Anyway you look at it, I think I am geared up for some Reds and maybe some trout if the rain has not chased them all way off into the ocean. If all is dead, I will move from the “sweet” brown flats water to the salty bluer stuff to chase down the Macks and the Pomps. This Saturday is going to be a blast! 

PM right back at ya Kozlow


----------



## Kozlow (Oct 25, 2002)

bigshark88 

Courtesy of
Waldo "Double Treble" Tejera. Islamorada Sport Fishing Online contributing writer.

"What’s In a Hook?"

Have you ever stepped into a fishing tackle aisle in a store and found yourself confused or amazed at the variety of hooks available today? Well if you have don’t feel too bad because in reality its hard to really know or be familiar with every hook available out there today. What you need to know is what hooks are useful to the types of fishing we do here in the Keys. So then let’s look at the basics and unravel the mystery. 

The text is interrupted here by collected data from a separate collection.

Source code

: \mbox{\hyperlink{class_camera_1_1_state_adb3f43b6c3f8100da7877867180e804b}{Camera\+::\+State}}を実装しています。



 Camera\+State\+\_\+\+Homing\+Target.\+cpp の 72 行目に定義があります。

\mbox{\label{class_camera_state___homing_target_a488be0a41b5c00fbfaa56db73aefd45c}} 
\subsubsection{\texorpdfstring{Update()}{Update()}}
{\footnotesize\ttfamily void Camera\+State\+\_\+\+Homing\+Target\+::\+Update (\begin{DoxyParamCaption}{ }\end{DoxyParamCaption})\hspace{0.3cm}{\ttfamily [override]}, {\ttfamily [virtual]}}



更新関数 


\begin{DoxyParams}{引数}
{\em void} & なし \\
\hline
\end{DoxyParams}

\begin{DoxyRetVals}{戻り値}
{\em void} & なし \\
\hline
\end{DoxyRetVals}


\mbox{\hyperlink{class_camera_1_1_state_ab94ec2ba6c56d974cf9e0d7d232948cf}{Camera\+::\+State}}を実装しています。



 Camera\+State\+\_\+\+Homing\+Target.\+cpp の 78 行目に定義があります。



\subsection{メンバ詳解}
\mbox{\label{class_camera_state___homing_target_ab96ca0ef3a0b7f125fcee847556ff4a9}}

First we must understand the makings of a typical fishing hook. Hooks are principally classified into sizes. Hook sizes are from 1/0 (smallest) to over 12/0 (largest). When a hook size is stated without the /0 it is smaller than a 1/0 hook. These hooks become smaller as the number increases. These small hooks are used for catching bait and other small fish. Most hooks have an eye where fishing line attaches to and a straight section called the shank leading up to the curved point. At the point there may be a barb intended to keep the hook stuck in the fish’s mouth or wherever it sinks in to. Some hooks have no barbs to aid in quick release without harming the fish. Some fishermen intentionally remove these barbs when barbless hooks aren’t available. The hook point may be rounded or knife edge or even curved inside. Hooks are made of forged steel, stainless steel, nickel, and some other metallic materials. They’re usually colored bronzed (brown), chromed or silver, red, black, or grayish. Differences in eye styles, shank lengths, gap sizes, barbs, point, and color are what we must focus on to determine which hook we need.

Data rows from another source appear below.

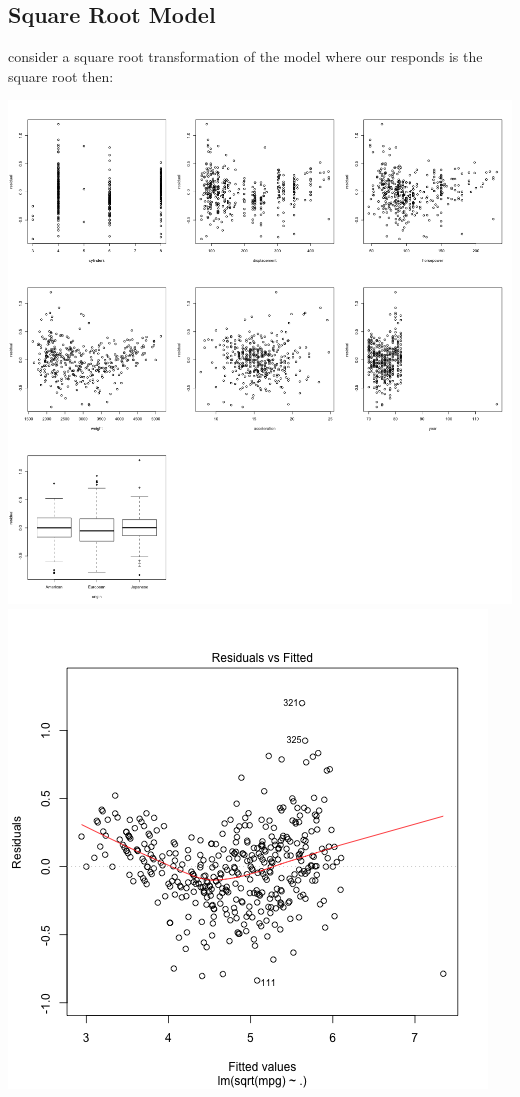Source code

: \documentclass[11pt]{article} %
\begin{document}
\subsection{Square Root Model}
consider a square root transformation of the model where our responds is the square root then:
\begin{center}
\includegraphics[scale=0.13]{sqrt_res_vs_value}
\includegraphics[scale=0.3]{sqrt_res_vs_fitted}
\end{center}
\end{document}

Hook eyes can be straight, tapered, or needled. Most hook eyes are straight. Some hook eyes are easier to open to allow joining two hooks for rigging long baits such as ballyhoo. Tapered hooks are useful in aiding a hook embed itself easier in a fish’s mouth especially when fishing with dead or live natural baits. These hooks are also used when snelling is preferred where a special high strength knot is needed. Needled eyes are usually found in large, big game hooks where the eye is drilled in and not formed by bending the hook wire. This prevents the eye from opening under heavy stress as is encountered with very heavy fish. Some hook eyes include a split ring which is useful in live baiting where you want the hook to move freely. For most purposes straight eyed hooks are fine.

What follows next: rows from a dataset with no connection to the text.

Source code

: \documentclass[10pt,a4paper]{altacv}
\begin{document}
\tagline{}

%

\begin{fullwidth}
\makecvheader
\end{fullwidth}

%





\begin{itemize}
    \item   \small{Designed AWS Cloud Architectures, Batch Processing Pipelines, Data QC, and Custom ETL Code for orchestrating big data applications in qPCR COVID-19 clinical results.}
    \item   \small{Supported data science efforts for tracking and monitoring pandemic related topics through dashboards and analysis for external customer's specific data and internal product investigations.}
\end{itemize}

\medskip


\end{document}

Shank length is an important factor in choosing a hook. If you will be live baiting or using any type of natural bait where a fish will have time to observe your offering, a small shank is indicated. Small shanks will allow you to embed the hook into cut bait and will also allow a live bait to swim freely. Short shanks are stealthier and will be less noticeable to fish. When fishing for toothy fish such as mackerel and barracuda, long shank hooks are useful if no wire will be used. A long shank will give you a measure of protection on break offs from these fish. It will also allow you to tie your line directly to a hook without wire thus improving your strike numbers. For larger toothed predators you might want to attach two hooks together or a short shanked hook with a wire leader. 

Lighter hooks are generally better for live baiting. Thinner wire hooks weigh less and thus allow a live baitfish to swim freely. By the same token light wire hooks are easier bent by large fish. So ideally a high strength, light wire hook is excellent for live baiting. Heavier hooks with thicker wire can be used for trolling or for larger species.

Gap size is extremely important in selecting your hooks. Gap size should correlate with what type of fish you are targeting. For larger fish you’ll need a larger gap; smaller gaps for smaller fish. If a fish with a big lip bites on your bait but your hook’s gap is smaller than its lip, you’ll lose the fish because the hook will slip out of its mouth. A good rule is to match the hook gap to bait size. 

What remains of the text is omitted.